Successful Management of Anti-TNF-Induced Psoriasis Despite Continuation of Therapy in a Pyoderma Gangrenosum Patient

Pyoderma gangrenosum (PG) is a rare, ulcerating, inflammatory skin disease that commonly arises at sites of minor trauma, a phenomenon known as pathergy. Although its etiology is mostly unknown, T cell activation, abnormal neutrophil migration, and tumor necrosis factor (TNF), and interleukin (IL)-17 signaling appear to play major roles in pathogenesis.^1-3

Despite their therapeutic efficacy in psoriasis, TNF inhibitors, such as adalimumab, have been implicated in paradoxical anti-TNF-induced psoriasis. In these cases, it is commonly thought that the offending TNF inhibitor should be immediately discontinued. However, we demonstrate that anti-TNF agents can be continued for treatment of underlying disease in the setting of paradoxical psoriasis. We also demonstrate the utility of adjunct treatment, specifically secukinumab and methotrexate, in the respective induction and maintenance of remission from anti-TNF-induced psoriasis.
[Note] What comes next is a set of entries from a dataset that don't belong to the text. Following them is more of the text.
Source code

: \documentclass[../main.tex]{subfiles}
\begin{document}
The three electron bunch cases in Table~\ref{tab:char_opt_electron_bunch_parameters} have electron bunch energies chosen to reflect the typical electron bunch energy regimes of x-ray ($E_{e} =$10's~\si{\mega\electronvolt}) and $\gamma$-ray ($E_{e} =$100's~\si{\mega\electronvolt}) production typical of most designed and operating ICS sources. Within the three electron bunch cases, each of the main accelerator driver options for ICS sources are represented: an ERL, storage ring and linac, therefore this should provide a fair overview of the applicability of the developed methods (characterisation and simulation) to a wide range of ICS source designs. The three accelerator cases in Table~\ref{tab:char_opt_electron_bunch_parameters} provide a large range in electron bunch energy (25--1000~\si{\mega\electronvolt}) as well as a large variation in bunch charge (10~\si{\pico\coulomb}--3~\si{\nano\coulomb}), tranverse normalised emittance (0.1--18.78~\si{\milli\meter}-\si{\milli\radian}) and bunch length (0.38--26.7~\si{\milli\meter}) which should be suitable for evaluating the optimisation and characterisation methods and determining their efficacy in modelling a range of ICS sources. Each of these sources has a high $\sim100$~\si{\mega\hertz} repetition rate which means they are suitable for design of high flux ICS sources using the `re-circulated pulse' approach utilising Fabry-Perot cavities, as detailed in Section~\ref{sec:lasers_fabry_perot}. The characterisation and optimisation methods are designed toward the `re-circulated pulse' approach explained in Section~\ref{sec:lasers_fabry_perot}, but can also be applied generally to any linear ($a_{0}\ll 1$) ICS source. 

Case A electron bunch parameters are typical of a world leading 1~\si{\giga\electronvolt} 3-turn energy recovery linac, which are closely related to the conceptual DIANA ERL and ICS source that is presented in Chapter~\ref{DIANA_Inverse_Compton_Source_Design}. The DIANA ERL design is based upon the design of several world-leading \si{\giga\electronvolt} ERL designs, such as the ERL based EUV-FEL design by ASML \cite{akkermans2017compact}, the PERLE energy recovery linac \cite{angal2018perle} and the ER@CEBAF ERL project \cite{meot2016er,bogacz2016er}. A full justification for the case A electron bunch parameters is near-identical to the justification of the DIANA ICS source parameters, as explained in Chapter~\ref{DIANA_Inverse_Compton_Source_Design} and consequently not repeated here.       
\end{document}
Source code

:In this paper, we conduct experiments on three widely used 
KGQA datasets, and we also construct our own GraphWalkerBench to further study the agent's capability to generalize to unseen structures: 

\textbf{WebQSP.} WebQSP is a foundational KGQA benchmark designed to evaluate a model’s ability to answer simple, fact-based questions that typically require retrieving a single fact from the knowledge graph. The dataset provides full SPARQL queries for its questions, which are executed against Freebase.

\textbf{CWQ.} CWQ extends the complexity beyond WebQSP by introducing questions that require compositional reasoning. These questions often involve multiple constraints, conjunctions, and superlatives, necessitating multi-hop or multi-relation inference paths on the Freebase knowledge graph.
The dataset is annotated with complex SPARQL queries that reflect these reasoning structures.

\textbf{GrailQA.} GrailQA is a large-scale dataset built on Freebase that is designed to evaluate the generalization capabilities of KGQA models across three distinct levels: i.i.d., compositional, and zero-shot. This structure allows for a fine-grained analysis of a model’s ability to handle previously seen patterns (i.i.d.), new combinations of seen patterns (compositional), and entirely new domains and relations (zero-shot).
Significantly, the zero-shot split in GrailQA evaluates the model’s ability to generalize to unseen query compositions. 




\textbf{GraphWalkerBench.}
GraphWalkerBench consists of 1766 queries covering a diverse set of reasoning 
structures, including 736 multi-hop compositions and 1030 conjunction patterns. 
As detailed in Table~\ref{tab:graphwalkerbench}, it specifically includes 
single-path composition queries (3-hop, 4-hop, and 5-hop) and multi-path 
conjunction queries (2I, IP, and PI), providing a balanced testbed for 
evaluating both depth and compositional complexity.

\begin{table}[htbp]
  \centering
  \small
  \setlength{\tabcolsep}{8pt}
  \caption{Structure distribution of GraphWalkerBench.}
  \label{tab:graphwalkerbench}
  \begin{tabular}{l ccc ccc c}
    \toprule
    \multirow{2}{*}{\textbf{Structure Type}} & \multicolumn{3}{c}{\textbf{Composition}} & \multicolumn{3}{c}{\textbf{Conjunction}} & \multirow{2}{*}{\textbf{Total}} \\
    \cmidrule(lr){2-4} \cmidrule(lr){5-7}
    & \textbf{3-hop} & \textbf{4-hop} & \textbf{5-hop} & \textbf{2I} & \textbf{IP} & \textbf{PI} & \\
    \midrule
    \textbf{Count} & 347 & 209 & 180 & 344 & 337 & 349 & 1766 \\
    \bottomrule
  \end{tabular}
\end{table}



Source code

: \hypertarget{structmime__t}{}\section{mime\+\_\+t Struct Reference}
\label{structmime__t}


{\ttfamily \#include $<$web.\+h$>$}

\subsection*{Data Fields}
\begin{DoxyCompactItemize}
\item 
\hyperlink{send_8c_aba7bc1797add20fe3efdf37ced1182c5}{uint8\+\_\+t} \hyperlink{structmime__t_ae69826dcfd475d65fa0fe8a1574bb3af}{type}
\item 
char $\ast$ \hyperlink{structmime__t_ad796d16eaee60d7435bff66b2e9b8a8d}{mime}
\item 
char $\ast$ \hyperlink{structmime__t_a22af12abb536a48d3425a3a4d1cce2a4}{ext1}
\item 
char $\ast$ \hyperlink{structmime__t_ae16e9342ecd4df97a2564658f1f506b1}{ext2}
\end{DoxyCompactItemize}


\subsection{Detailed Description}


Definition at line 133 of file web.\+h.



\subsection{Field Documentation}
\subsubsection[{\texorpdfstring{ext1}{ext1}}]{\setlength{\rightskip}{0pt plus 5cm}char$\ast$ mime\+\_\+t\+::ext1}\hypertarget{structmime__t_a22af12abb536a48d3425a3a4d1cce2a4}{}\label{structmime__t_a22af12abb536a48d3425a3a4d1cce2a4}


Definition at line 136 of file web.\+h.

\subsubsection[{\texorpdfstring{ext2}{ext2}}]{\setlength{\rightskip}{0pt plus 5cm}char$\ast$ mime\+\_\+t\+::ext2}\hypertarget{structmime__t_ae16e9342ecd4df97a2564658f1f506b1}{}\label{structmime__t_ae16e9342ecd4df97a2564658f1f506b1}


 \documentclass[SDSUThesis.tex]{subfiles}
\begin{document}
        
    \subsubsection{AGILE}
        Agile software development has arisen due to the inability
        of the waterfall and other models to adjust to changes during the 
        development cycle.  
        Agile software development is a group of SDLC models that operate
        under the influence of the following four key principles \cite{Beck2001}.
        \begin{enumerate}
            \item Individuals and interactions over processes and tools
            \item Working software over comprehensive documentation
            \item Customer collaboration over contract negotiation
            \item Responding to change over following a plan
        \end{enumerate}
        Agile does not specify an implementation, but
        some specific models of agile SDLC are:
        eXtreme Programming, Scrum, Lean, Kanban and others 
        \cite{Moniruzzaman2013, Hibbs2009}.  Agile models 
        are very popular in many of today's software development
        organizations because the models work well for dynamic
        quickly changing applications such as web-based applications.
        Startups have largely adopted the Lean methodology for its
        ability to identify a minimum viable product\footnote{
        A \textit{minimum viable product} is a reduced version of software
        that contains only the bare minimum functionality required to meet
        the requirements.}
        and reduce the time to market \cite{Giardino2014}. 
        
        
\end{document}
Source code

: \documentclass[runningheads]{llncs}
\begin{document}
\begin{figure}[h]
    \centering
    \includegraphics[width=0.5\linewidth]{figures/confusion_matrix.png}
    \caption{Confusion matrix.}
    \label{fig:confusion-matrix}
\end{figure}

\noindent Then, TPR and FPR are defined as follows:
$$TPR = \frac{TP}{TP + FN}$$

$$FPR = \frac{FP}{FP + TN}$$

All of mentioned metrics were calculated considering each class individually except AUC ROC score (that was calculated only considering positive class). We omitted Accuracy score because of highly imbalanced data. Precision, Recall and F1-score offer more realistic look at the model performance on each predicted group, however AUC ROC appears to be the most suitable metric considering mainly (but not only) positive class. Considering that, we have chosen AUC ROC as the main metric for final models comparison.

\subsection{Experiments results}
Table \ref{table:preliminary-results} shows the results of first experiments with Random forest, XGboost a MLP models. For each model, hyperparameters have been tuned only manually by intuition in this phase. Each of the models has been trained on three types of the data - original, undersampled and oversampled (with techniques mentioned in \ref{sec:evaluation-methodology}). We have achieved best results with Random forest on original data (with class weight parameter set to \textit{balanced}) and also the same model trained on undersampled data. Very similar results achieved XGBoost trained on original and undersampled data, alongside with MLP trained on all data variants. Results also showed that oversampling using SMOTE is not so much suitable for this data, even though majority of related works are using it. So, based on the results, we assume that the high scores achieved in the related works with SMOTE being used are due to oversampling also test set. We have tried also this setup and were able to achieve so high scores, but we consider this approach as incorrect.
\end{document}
A 60-year-old woman with a history of severe, relapsing PG requiring multi-drug therapy presented with an ulcer at the site of a recent skin biopsy (Figure 1a). Her treatment regimen for PG included adalimumab 40 mg twice monthly and a multidrug combination of mycophenolate mofetil and cyclosporine, which she had previously responded well to. Upon presentation, adalimumab was increased to 40 mg weekly alongside adjuvant therapy, which resulted in remission of her PG flare (Figure 1b). She then continued this regimen as maintenance therapy (Figure 2).